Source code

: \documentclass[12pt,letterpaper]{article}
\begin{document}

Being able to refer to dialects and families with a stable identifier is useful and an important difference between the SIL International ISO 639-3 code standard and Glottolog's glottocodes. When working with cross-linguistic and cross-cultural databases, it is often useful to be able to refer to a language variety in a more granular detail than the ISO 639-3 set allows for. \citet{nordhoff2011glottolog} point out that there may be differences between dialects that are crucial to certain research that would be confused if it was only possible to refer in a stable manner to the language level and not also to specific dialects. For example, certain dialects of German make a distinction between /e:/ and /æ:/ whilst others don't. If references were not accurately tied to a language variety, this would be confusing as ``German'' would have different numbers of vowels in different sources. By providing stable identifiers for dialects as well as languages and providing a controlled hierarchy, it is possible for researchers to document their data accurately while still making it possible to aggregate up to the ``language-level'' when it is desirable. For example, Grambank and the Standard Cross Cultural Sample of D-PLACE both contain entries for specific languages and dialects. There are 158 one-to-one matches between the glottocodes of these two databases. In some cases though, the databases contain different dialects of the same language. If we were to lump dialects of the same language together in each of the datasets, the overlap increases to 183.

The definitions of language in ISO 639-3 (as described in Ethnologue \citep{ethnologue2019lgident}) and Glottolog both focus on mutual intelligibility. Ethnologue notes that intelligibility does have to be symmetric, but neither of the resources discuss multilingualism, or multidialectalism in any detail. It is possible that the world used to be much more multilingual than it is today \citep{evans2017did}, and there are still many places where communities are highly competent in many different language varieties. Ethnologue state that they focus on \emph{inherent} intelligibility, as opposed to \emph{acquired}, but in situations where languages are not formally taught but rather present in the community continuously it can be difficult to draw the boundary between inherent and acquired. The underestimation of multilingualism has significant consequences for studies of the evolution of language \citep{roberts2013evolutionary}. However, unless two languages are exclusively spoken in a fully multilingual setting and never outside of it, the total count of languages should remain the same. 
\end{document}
□ □ □
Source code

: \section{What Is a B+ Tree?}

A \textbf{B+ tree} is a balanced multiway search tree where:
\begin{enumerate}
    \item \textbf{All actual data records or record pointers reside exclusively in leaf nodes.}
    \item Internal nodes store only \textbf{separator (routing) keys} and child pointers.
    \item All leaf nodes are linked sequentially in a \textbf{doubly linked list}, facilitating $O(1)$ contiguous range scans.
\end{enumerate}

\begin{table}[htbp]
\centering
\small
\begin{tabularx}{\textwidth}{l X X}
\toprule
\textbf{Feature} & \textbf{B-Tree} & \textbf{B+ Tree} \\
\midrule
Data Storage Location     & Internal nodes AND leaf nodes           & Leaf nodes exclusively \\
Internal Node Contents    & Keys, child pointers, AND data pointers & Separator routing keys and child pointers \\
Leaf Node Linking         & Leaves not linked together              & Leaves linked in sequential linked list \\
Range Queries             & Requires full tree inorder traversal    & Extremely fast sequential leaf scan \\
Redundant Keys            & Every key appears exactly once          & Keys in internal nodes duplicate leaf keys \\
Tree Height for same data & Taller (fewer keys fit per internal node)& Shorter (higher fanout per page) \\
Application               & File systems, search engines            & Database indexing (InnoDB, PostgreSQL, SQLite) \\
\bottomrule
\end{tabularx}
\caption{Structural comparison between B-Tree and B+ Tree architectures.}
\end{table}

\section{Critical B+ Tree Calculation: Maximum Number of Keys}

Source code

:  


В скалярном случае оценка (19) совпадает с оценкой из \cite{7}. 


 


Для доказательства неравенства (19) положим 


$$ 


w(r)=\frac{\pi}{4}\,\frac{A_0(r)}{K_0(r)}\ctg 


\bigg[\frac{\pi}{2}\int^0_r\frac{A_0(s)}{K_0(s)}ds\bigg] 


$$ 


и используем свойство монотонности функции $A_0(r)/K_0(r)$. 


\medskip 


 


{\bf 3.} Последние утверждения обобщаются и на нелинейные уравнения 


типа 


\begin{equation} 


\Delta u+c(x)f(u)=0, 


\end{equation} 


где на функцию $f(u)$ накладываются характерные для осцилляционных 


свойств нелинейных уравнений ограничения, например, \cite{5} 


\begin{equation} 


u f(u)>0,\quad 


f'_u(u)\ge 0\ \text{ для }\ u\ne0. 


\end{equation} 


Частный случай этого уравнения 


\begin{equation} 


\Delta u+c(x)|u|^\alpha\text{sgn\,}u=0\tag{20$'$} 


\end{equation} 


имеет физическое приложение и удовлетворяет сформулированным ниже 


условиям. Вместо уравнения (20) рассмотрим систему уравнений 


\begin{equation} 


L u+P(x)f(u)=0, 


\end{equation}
□ □ □
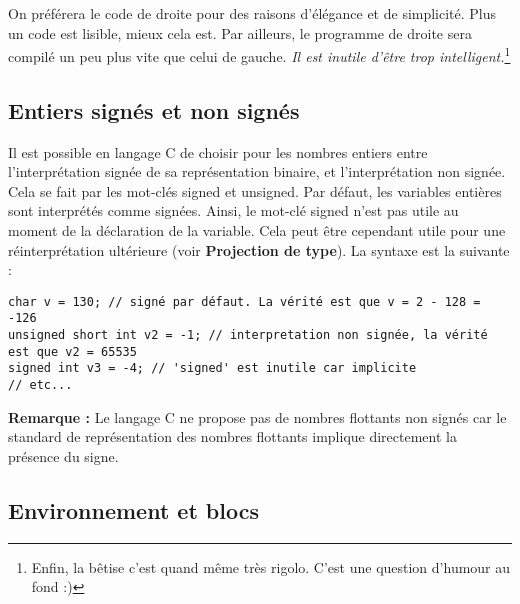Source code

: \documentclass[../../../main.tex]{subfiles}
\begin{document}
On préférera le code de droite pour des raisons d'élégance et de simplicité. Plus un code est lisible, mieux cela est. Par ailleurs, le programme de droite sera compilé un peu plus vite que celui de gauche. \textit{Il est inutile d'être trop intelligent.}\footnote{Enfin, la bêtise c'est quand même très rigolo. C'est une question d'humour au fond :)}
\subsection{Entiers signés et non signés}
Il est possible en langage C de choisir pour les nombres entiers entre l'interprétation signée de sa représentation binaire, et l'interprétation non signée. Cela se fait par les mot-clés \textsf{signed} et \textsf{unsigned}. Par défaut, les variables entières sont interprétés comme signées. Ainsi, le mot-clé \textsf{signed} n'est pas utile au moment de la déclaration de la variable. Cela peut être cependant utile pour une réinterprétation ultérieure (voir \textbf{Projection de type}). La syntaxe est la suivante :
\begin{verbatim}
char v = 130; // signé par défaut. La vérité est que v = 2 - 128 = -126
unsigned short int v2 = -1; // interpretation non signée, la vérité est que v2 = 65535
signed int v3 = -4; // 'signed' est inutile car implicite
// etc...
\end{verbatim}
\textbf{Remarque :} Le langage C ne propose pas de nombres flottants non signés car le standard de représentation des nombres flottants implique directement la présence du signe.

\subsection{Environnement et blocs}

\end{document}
□ □ □
→ Your goal: Using the data above, transcribe the lines that run from the line with "где на функцию" to the line with "имеет физическое приложение", both ends kept, and output nothing else.

→ Exercise output:
где на функцию $f(u)$ накладываются характерные для осцилляционных 


свойств нелинейных уравнений ограничения, например, \cite{5} 


\begin{equation} 


u f(u)>0,\quad 


f'_u(u)\ge 0\ \text{ для }\ u\ne0. 


\end{equation} 


Частный случай этого уравнения 


\begin{equation} 


\Delta u+c(x)|u|^\alpha\text{sgn\,}u=0\tag{20$'$} 


\end{equation} 


имеет физическое приложение и удовлетворяет сформулированным ниже 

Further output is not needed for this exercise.